Exercise instructions –
Make an exact copy of the records, omitting all images.

Provided data –
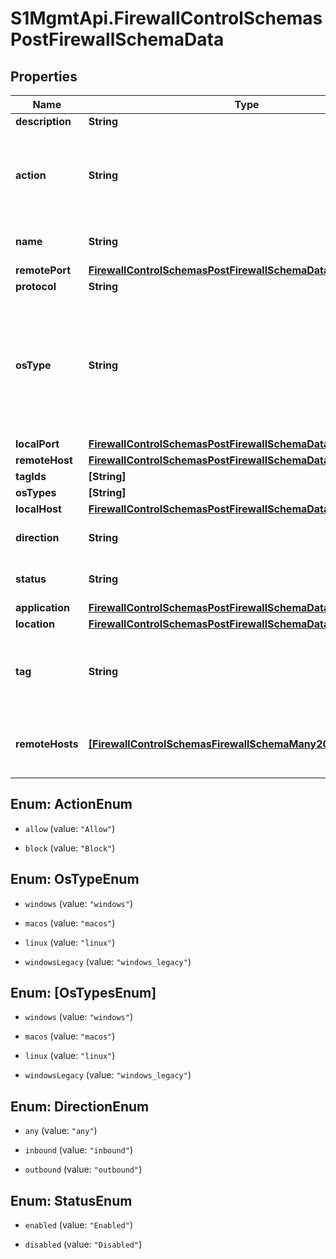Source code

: # S1MgmtApi.FirewallControlSchemasPostFirewallSchemaData

## Properties
Name | Type | Description | Notes
------------ | ------------- | ------------- | -------------
**description** | **String** | Description | [optional] 
**action** | **String** | Defines if agent shall Block or Allow use of firewalls which matches the rule parameters. | 
**name** | **String** | The name of the firewall rule. | 
**remotePort** | [**FirewallControlSchemasPostFirewallSchemaDataRemotePort**](FirewallControlSchemasPostFirewallSchemaDataRemotePort.md) |  | [optional] 
**protocol** | **String** | The protocol | [optional] 
**osType** | **String** | [DEPRECATED] Please use os_types since multiple os types are supported.This field will return the first os_type, not necessarily the only one. | [optional] 
**localPort** | [**FirewallControlSchemasPostFirewallSchemaDataLocalPort**](FirewallControlSchemasPostFirewallSchemaDataLocalPort.md) |  | [optional] 
**remoteHost** | [**FirewallControlSchemasPostFirewallSchemaDataRemoteHost**](FirewallControlSchemasPostFirewallSchemaDataRemoteHost.md) |  | [optional] 
**tagIds** | **[String]** | Tag ids | [optional] 
**osTypes** | **[String]** | Os types | [optional] 
**localHost** | [**FirewallControlSchemasPostFirewallSchemaDataLocalHost**](FirewallControlSchemasPostFirewallSchemaDataLocalHost.md) |  | [optional] 
**direction** | **String** | Defines the Direction of the Firewall rule. | [optional] 
**status** | **String** | Defines if rule is Enabled or Disabled | 
**application** | [**FirewallControlSchemasPostFirewallSchemaDataApplication**](FirewallControlSchemasPostFirewallSchemaDataApplication.md) |  | [optional] 
**location** | [**FirewallControlSchemasPostFirewallSchemaDataLocation**](FirewallControlSchemasPostFirewallSchemaDataLocation.md) |  | [optional] 
**tag** | **String** | [DEPRECATED] Free text to describe the rule. Please use description instead. | [optional] 
**remoteHosts** | [**[FirewallControlSchemasFirewallSchemaMany200RemoteHosts]**](FirewallControlSchemasFirewallSchemaMany200RemoteHosts.md) | List of remote hosts, each structured with a type and a set of values | [optional] 


<a name="ActionEnum"></a>
## Enum: ActionEnum


* `allow` (value: `"Allow"`)

* `block` (value: `"Block"`)




<a name="OsTypeEnum"></a>
## Enum: OsTypeEnum


* `windows` (value: `"windows"`)

* `macos` (value: `"macos"`)

* `linux` (value: `"linux"`)

* `windowsLegacy` (value: `"windows_legacy"`)




<a name="[OsTypesEnum]"></a>
## Enum: [OsTypesEnum]


* `windows` (value: `"windows"`)

* `macos` (value: `"macos"`)

* `linux` (value: `"linux"`)

* `windowsLegacy` (value: `"windows_legacy"`)




<a name="DirectionEnum"></a>
## Enum: DirectionEnum


* `any` (value: `"any"`)

* `inbound` (value: `"inbound"`)

* `outbound` (value: `"outbound"`)




<a name="StatusEnum"></a>
## Enum: StatusEnum


* `enabled` (value: `"Enabled"`)

* `disabled` (value: `"Disabled"`)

Finished task –
Source code

: # S1MgmtApi.FirewallControlSchemasPostFirewallSchemaData

## Properties
Name | Type | Description | Notes
------------ | ------------- | ------------- | -------------
**description** | **String** | Description | [optional] 
**action** | **String** | Defines if agent shall Block or Allow use of firewalls which matches the rule parameters. | 
**name** | **String** | The name of the firewall rule. | 
**remotePort** | [**FirewallControlSchemasPostFirewallSchemaDataRemotePort**](FirewallControlSchemasPostFirewallSchemaDataRemotePort.md) |  | [optional] 
**protocol** | **String** | The protocol | [optional] 
**osType** | **String** | [DEPRECATED] Please use os_types since multiple os types are supported.This field will return the first os_type, not necessarily the only one. | [optional] 
**localPort** | [**FirewallControlSchemasPostFirewallSchemaDataLocalPort**](FirewallControlSchemasPostFirewallSchemaDataLocalPort.md) |  | [optional] 
**remoteHost** | [**FirewallControlSchemasPostFirewallSchemaDataRemoteHost**](FirewallControlSchemasPostFirewallSchemaDataRemoteHost.md) |  | [optional] 
**tagIds** | **[String]** | Tag ids | [optional] 
**osTypes** | **[String]** | Os types | [optional] 
**localHost** | [**FirewallControlSchemasPostFirewallSchemaDataLocalHost**](FirewallControlSchemasPostFirewallSchemaDataLocalHost.md) |  | [optional] 
**direction** | **String** | Defines the Direction of the Firewall rule. | [optional] 
**status** | **String** | Defines if rule is Enabled or Disabled | 
**application** | [**FirewallControlSchemasPostFirewallSchemaDataApplication**](FirewallControlSchemasPostFirewallSchemaDataApplication.md) |  | [optional] 
**location** | [**FirewallControlSchemasPostFirewallSchemaDataLocation**](FirewallControlSchemasPostFirewallSchemaDataLocation.md) |  | [optional] 
**tag** | **String** | [DEPRECATED] Free text to describe the rule. Please use description instead. | [optional] 
**remoteHosts** | [**[FirewallControlSchemasFirewallSchemaMany200RemoteHosts]**](FirewallControlSchemasFirewallSchemaMany200RemoteHosts.md) | List of remote hosts, each structured with a type and a set of values | [optional] 


<a name="ActionEnum"></a>
## Enum: ActionEnum


* `allow` (value: `"Allow"`)

* `block` (value: `"Block"`)




<a name="OsTypeEnum"></a>
## Enum: OsTypeEnum


* `windows` (value: `"windows"`)

* `macos` (value: `"macos"`)

* `linux` (value: `"linux"`)

* `windowsLegacy` (value: `"windows_legacy"`)




<a name="[OsTypesEnum]"></a>
## Enum: [OsTypesEnum]


* `windows` (value: `"windows"`)

* `macos` (value: `"macos"`)

* `linux` (value: `"linux"`)

* `windowsLegacy` (value: `"windows_legacy"`)




<a name="DirectionEnum"></a>
## Enum: DirectionEnum


* `any` (value: `"any"`)

* `inbound` (value: `"inbound"`)

* `outbound` (value: `"outbound"`)




<a name="StatusEnum"></a>
## Enum: StatusEnum


* `enabled` (value: `"Enabled"`)

* `disabled` (value: `"Disabled"`)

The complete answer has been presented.